(Records contained in a dataset)
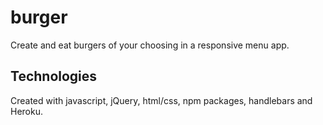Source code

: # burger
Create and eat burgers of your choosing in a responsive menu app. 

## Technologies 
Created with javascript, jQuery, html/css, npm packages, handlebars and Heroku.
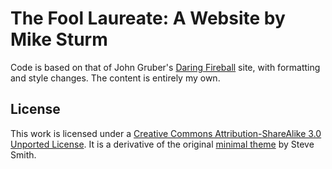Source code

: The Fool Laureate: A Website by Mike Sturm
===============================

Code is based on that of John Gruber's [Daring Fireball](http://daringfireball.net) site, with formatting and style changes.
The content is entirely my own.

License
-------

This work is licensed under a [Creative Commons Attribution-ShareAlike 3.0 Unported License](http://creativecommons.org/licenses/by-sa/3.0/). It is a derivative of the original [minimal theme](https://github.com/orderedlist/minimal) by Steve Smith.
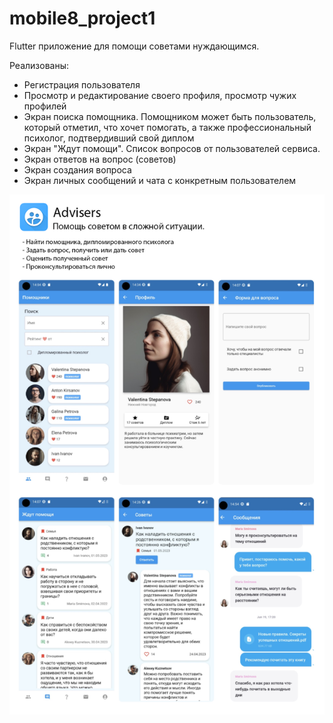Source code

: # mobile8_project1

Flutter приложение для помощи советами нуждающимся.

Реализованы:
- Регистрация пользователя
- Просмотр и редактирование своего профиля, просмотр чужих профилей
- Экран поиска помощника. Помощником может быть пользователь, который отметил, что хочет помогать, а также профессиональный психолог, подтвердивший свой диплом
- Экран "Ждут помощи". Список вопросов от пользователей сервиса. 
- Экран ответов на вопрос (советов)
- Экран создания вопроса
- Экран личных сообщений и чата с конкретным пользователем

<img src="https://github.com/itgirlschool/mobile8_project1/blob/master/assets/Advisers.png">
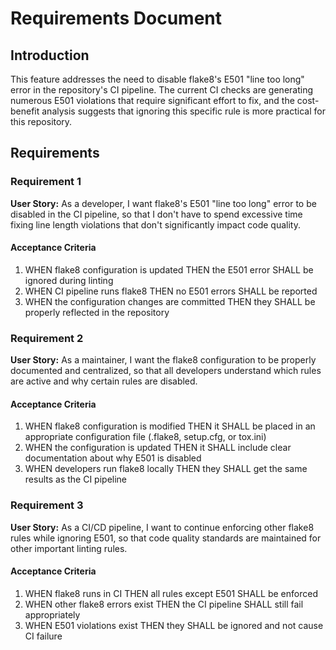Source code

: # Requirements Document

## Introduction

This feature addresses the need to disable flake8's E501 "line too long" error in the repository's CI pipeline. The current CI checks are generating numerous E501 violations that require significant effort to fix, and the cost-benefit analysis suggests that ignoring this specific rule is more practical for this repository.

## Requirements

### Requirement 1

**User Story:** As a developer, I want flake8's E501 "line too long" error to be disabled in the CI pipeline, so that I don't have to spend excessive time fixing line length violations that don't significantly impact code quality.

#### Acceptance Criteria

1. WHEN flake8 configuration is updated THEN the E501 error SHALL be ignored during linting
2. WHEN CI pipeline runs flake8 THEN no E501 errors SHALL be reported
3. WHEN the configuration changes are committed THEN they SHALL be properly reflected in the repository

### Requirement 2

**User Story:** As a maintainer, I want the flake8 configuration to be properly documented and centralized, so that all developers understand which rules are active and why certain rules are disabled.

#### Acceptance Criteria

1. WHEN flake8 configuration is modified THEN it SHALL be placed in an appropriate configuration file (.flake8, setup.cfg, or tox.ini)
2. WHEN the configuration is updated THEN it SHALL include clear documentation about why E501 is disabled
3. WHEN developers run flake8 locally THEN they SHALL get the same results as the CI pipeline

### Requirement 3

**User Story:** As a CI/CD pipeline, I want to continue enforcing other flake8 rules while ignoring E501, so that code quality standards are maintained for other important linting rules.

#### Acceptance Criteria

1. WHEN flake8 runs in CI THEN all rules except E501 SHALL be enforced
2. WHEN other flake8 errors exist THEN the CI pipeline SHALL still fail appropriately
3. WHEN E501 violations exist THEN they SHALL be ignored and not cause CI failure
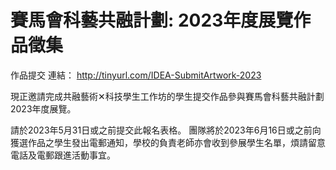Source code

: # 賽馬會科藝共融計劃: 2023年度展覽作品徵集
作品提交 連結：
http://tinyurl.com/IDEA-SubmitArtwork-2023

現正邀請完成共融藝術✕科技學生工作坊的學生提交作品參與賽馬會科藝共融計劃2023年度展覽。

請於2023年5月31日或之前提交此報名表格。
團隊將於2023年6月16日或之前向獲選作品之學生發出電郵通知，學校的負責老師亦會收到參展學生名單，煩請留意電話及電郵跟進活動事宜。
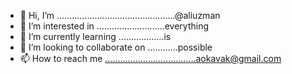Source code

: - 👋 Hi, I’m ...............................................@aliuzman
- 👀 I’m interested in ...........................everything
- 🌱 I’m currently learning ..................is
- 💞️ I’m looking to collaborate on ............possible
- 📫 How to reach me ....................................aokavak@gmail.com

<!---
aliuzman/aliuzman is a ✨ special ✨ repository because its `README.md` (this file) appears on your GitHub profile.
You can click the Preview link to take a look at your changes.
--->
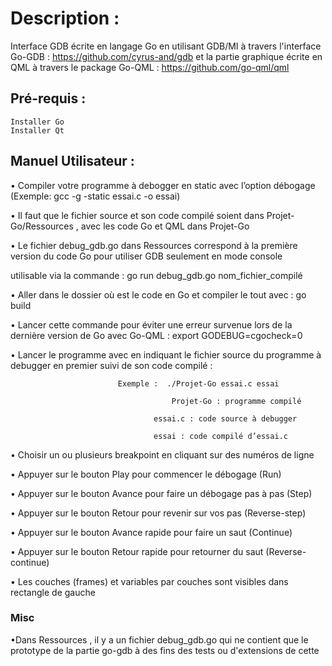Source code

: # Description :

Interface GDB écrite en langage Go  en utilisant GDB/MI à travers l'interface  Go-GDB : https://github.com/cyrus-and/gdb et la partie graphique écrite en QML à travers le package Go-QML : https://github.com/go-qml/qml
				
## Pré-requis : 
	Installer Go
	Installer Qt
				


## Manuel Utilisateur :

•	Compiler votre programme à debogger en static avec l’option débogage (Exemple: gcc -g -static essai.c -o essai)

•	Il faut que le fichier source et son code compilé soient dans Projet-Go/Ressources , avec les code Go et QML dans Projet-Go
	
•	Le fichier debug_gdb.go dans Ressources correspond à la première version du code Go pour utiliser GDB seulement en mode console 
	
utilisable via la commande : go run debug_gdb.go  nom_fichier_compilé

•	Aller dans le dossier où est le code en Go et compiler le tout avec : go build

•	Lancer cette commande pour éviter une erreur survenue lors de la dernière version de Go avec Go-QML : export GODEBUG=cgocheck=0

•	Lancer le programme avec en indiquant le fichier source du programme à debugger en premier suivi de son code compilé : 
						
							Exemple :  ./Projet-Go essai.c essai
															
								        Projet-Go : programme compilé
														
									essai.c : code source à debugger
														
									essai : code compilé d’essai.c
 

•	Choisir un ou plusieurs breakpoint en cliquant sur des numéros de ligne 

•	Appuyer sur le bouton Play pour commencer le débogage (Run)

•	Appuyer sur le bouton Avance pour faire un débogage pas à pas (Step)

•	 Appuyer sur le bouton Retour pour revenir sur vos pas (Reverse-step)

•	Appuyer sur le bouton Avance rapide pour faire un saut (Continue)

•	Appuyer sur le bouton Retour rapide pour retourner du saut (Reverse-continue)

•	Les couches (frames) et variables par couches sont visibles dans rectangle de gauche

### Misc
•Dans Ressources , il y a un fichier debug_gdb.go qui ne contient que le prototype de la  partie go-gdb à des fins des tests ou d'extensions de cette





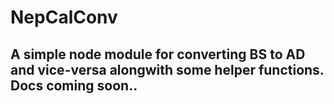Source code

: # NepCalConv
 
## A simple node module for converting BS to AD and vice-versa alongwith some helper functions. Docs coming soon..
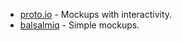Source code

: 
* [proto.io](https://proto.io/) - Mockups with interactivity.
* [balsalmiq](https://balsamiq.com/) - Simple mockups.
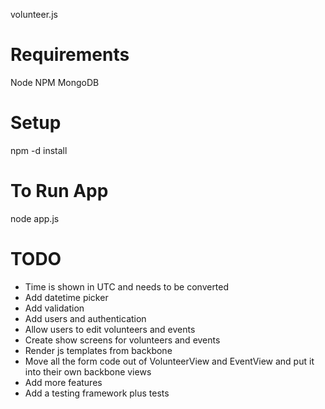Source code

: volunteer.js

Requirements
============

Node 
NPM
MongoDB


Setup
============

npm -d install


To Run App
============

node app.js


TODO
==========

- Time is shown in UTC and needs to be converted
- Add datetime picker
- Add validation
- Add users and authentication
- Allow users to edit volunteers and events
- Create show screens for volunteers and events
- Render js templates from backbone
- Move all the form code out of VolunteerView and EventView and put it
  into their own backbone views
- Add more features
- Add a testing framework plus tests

• WORK REQUEST:
Leave the images aside and transcribe all entries exactly.

• ANSWER FOR THIS EXERCISE:
Source code

: # burger
Create and eat burgers of your choosing in a responsive menu app. 

## Technologies 
Created with javascript, jQuery, html/css, npm packages, handlebars and Heroku.
Source code

: The Fool Laureate: A Website by Mike Sturm
===============================

Code is based on that of John Gruber's [Daring Fireball](http://daringfireball.net) site, with formatting and style changes.
The content is entirely my own.

License
-------

This work is licensed under a [Creative Commons Attribution-ShareAlike 3.0 Unported License](http://creativecommons.org/licenses/by-sa/3.0/). It is a derivative of the original [minimal theme](https://github.com/orderedlist/minimal) by Steve Smith.
Source code

: # mobile8_project1

Flutter приложение для помощи советами нуждающимся.

Реализованы:
- Регистрация пользователя
- Просмотр и редактирование своего профиля, просмотр чужих профилей
- Экран поиска помощника. Помощником может быть пользователь, который отметил, что хочет помогать, а также профессиональный психолог, подтвердивший свой диплом
- Экран "Ждут помощи". Список вопросов от пользователей сервиса. 
- Экран ответов на вопрос (советов)
- Экран создания вопроса
- Экран личных сообщений и чата с конкретным пользователем

<img src="https://github.com/itgirlschool/mobile8_project1/blob/master/assets/Advisers.png">
Source code

: # Requirements Document

## Introduction

This feature addresses the need to disable flake8's E501 "line too long" error in the repository's CI pipeline. The current CI checks are generating numerous E501 violations that require significant effort to fix, and the cost-benefit analysis suggests that ignoring this specific rule is more practical for this repository.

## Requirements

### Requirement 1

**User Story:** As a developer, I want flake8's E501 "line too long" error to be disabled in the CI pipeline, so that I don't have to spend excessive time fixing line length violations that don't significantly impact code quality.

#### Acceptance Criteria

1. WHEN flake8 configuration is updated THEN the E501 error SHALL be ignored during linting
2. WHEN CI pipeline runs flake8 THEN no E501 errors SHALL be reported
3. WHEN the configuration changes are committed THEN they SHALL be properly reflected in the repository

### Requirement 2

**User Story:** As a maintainer, I want the flake8 configuration to be properly documented and centralized, so that all developers understand which rules are active and why certain rules are disabled.

#### Acceptance Criteria

1. WHEN flake8 configuration is modified THEN it SHALL be placed in an appropriate configuration file (.flake8, setup.cfg, or tox.ini)
2. WHEN the configuration is updated THEN it SHALL include clear documentation about why E501 is disabled
3. WHEN developers run flake8 locally THEN they SHALL get the same results as the CI pipeline

### Requirement 3

**User Story:** As a CI/CD pipeline, I want to continue enforcing other flake8 rules while ignoring E501, so that code quality standards are maintained for other important linting rules.

#### Acceptance Criteria

1. WHEN flake8 runs in CI THEN all rules except E501 SHALL be enforced
2. WHEN other flake8 errors exist THEN the CI pipeline SHALL still fail appropriately
3. WHEN E501 violations exist THEN they SHALL be ignored and not cause CI failure
Source code

: # 賽馬會科藝共融計劃: 2023年度展覽作品徵集
作品提交 連結：
http://tinyurl.com/IDEA-SubmitArtwork-2023

現正邀請完成共融藝術✕科技學生工作坊的學生提交作品參與賽馬會科藝共融計劃2023年度展覽。

請於2023年5月31日或之前提交此報名表格。
團隊將於2023年6月16日或之前向獲選作品之學生發出電郵通知，學校的負責老師亦會收到參展學生名單，煩請留意電話及電郵跟進活動事宜。
Source code

: - 👋 Hi, I’m ...............................................@aliuzman
- 👀 I’m interested in ...........................everything
- 🌱 I’m currently learning ..................is
- 💞️ I’m looking to collaborate on ............possible
- 📫 How to reach me ....................................aokavak@gmail.com

<!---
aliuzman/aliuzman is a ✨ special ✨ repository because its `README.md` (this file) appears on your GitHub profile.
You can click the Preview link to take a look at your changes.
--->
Source code

: # Description :

Interface GDB écrite en langage Go  en utilisant GDB/MI à travers l'interface  Go-GDB : https://github.com/cyrus-and/gdb et la partie graphique écrite en QML à travers le package Go-QML : https://github.com/go-qml/qml
				
## Pré-requis : 
	Installer Go
	Installer Qt
				


## Manuel Utilisateur :

•	Compiler votre programme à debogger en static avec l’option débogage (Exemple: gcc -g -static essai.c -o essai)

•	Il faut que le fichier source et son code compilé soient dans Projet-Go/Ressources , avec les code Go et QML dans Projet-Go
	
•	Le fichier debug_gdb.go dans Ressources correspond à la première version du code Go pour utiliser GDB seulement en mode console 
	
utilisable via la commande : go run debug_gdb.go  nom_fichier_compilé

•	Aller dans le dossier où est le code en Go et compiler le tout avec : go build

•	Lancer cette commande pour éviter une erreur survenue lors de la dernière version de Go avec Go-QML : export GODEBUG=cgocheck=0

•	Lancer le programme avec en indiquant le fichier source du programme à debugger en premier suivi de son code compilé : 
						
							Exemple :  ./Projet-Go essai.c essai
															
								        Projet-Go : programme compilé
														
									essai.c : code source à debugger
														
									essai : code compilé d’essai.c
 

•	Choisir un ou plusieurs breakpoint en cliquant sur des numéros de ligne 

•	Appuyer sur le bouton Play pour commencer le débogage (Run)

•	Appuyer sur le bouton Avance pour faire un débogage pas à pas (Step)

•	 Appuyer sur le bouton Retour pour revenir sur vos pas (Reverse-step)

•	Appuyer sur le bouton Avance rapide pour faire un saut (Continue)

•	Appuyer sur le bouton Retour rapide pour retourner du saut (Reverse-continue)

•	Les couches (frames) et variables par couches sont visibles dans rectangle de gauche

### Misc
•Dans Ressources , il y a un fichier debug_gdb.go qui ne contient que le prototype de la  partie go-gdb à des fins des tests ou d'extensions de cette





Source code

: # NepCalConv
 
## A simple node module for converting BS to AD and vice-versa alongwith some helper functions. Docs coming soon..
Source code

: 
* [proto.io](https://proto.io/) - Mockups with interactivity.
* [balsalmiq](https://balsamiq.com/) - Simple mockups.
Source code

: volunteer.js

Requirements
============

Node 
NPM
MongoDB


Setup
============

npm -d install


To Run App
============

node app.js


TODO
==========

- Time is shown in UTC and needs to be converted
- Add datetime picker
- Add validation
- Add users and authentication
- Allow users to edit volunteers and events
- Create show screens for volunteers and events
- Render js templates from backbone
- Move all the form code out of VolunteerView and EventView and put it
  into their own backbone views
- Add more features
- Add a testing framework plus tests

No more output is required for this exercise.